[Task] Among the entries below, please show each line that carries the word "sectionformat".

═══ Given data

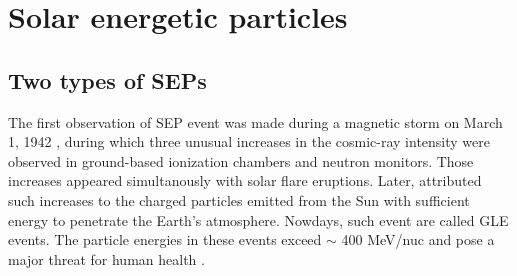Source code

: 

\label{chp:background}

\section{Solar energetic particles}

\subsection{Two types of SEPs}


The first observation of \ac{SEP} event was made during a magnetic storm on March 1, 1942 \citep{lange1942note,forbush1942further}, during which three unusual increases in the cosmic-ray intensity were observed in ground-based ionization chambers and neutron monitors. Those increases appeared simultanously with solar flare eruptions. Later, \citet{Forbush1946} attributed such increases to the charged particles emitted from the Sun with sufficient energy to penetrate the Earth's atmosphere. Nowdays, such event are called \ac{GLE} events. The particle energies in these events exceed $\sim$ 400 MeV/nuc and pose a major threat for human health \citep{meyer1956solar,Shea2012SSRv,gopalswamy2013first,thakur2014ground, Reames2013, Mironshnichenko2013Ge}.

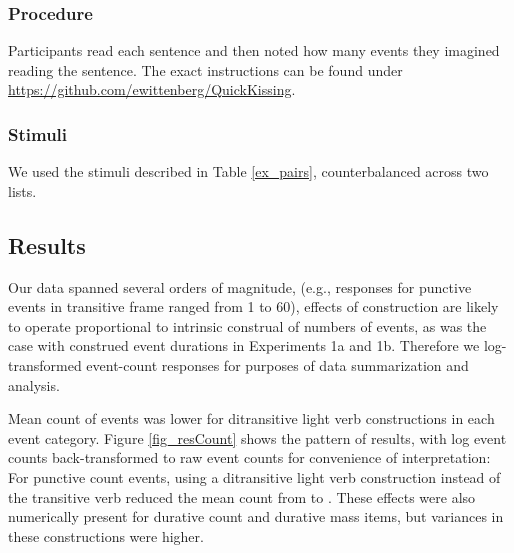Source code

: \documentclass[review,12pt,authoryear]{elsarticle}
\newcommand*{\sectionformat}{\centering}
\begin{document}
\subsubsection*{Procedure}\label{sec_procHowMany}
Participants read each sentence and then noted how many events they imagined reading the sentence. The exact instructions can be found under \url{https://github.com/ewittenberg/QuickKissing}.

\subsubsection*{Stimuli}\label{sec_stimHowMany}
We used the stimuli described in Table \ref{ex_pairs}, counterbalanced across two lists. 

\subsection*{\sectionformat Results}\label{sec_resHowMany}
Our data spanned several orders of magnitude, (e.g., responses for punctive events in transitive frame ranged from 1 to 60), effects of construction are likely to operate proportional to intrinsic construal of numbers of events, as was the case with construed event durations in Experiments 1a and 1b.  Therefore we log-transformed event-count responses for purposes of data summarization and analysis. 

Mean count of events was lower for ditransitive light verb constructions in each event category. Figure \ref{fig_resCount}  shows the pattern of results, with log event counts back-transformed to raw event counts for convenience of interpretation: For punctive count events, using a ditransitive light verb construction instead of the transitive verb reduced the mean count from  to . These effects were also numerically present for durative count and durative mass items, but variances in these constructions were higher.
\end{document}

══════

[Answer to the problem]
\newcommand*{\sectionformat}{\centering}
\subsection*{\sectionformat Results}\label{sec_resHowMany}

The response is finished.